- TASK BRIEF
Find "## v2022-07-13-1" in the material below, then copy that line and every subsequent line to the end, exactly.

- DATA LISTING
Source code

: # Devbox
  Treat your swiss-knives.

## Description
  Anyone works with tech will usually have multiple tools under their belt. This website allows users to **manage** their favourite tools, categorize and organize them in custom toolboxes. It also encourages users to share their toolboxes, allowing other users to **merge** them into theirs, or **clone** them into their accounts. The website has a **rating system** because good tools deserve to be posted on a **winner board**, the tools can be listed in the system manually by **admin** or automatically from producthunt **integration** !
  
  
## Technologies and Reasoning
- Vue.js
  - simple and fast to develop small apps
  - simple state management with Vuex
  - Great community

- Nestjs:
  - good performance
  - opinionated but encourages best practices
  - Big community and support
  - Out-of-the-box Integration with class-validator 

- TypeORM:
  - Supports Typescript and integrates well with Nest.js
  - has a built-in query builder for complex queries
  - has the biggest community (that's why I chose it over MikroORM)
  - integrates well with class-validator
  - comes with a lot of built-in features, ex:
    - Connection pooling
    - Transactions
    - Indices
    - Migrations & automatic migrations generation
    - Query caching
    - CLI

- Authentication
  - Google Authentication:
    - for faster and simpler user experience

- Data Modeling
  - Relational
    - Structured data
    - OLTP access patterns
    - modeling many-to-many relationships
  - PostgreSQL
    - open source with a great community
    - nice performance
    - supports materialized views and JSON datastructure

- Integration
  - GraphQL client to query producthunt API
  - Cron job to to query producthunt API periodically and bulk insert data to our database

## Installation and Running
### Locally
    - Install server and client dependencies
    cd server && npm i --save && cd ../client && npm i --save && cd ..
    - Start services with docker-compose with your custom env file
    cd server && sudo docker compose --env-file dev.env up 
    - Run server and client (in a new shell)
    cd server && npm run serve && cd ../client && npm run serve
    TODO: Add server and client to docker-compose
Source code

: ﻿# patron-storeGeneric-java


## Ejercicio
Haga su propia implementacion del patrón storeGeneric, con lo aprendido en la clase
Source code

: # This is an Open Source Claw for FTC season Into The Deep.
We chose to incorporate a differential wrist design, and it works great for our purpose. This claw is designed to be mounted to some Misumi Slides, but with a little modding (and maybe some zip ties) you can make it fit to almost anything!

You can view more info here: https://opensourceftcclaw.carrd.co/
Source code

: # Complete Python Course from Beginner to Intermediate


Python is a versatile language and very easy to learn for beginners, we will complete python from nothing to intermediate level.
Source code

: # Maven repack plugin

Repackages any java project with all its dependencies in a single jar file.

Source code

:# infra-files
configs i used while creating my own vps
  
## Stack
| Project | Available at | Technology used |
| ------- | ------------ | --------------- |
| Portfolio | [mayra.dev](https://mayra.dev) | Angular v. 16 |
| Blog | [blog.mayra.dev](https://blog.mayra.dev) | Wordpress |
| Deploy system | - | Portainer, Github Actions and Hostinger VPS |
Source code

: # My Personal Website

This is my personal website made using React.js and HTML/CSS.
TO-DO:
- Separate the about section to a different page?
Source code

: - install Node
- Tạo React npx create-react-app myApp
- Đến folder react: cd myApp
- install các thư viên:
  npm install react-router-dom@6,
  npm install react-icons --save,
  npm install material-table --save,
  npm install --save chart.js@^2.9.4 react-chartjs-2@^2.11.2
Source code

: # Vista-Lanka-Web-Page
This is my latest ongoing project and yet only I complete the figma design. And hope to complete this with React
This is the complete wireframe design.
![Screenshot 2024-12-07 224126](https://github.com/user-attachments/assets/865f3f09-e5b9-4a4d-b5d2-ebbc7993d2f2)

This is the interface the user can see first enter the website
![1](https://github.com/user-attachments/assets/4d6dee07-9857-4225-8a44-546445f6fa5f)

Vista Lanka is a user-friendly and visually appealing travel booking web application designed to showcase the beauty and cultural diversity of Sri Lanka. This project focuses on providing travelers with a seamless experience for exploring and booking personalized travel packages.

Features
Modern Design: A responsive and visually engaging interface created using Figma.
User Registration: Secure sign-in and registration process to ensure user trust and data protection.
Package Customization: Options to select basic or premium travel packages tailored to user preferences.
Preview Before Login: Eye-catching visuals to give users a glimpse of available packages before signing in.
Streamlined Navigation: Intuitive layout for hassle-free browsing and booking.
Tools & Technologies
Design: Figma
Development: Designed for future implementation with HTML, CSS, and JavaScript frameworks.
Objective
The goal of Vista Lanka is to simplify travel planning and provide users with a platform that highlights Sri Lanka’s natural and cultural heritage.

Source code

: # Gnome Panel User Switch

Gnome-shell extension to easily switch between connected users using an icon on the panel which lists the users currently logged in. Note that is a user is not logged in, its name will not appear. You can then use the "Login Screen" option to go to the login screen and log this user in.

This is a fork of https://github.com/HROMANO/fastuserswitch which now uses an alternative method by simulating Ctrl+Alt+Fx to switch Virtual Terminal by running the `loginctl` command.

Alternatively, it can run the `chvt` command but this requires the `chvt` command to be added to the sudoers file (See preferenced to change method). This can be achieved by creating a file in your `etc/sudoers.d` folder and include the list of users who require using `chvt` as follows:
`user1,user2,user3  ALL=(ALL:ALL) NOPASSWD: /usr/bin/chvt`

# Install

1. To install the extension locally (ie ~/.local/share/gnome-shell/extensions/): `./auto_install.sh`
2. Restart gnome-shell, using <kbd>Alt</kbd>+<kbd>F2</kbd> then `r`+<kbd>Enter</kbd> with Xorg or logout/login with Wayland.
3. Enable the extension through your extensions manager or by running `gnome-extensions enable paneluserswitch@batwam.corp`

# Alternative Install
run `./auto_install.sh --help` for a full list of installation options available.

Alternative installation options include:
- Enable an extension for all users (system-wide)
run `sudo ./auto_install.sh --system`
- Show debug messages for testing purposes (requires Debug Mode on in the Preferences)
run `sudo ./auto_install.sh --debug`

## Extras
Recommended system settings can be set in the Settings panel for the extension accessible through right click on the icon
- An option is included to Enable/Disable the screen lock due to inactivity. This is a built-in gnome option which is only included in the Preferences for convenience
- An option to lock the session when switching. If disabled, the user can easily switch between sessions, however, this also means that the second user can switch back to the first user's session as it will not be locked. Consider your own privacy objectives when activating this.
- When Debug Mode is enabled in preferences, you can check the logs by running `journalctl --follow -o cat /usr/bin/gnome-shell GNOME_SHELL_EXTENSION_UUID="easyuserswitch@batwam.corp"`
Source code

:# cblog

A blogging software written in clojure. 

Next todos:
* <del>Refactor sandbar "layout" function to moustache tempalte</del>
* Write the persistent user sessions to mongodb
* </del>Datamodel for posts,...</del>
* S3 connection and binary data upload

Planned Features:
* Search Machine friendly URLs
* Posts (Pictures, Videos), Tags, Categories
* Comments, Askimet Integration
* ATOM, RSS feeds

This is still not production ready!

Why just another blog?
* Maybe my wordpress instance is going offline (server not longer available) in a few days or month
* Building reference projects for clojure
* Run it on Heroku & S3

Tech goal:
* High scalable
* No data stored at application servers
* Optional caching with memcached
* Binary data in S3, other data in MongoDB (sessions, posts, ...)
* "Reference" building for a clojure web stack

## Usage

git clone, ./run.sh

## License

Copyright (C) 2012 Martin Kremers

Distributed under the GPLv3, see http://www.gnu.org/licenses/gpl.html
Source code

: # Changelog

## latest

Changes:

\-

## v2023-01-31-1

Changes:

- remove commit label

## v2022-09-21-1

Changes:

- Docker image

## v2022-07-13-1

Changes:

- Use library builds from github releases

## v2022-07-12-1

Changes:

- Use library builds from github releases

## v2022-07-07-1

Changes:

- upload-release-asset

- WRITTEN ANSWER
## v2022-07-13-1

Changes:

- Use library builds from github releases

## v2022-07-12-1

Changes:

- Use library builds from github releases

## v2022-07-07-1

Changes:

- upload-release-asset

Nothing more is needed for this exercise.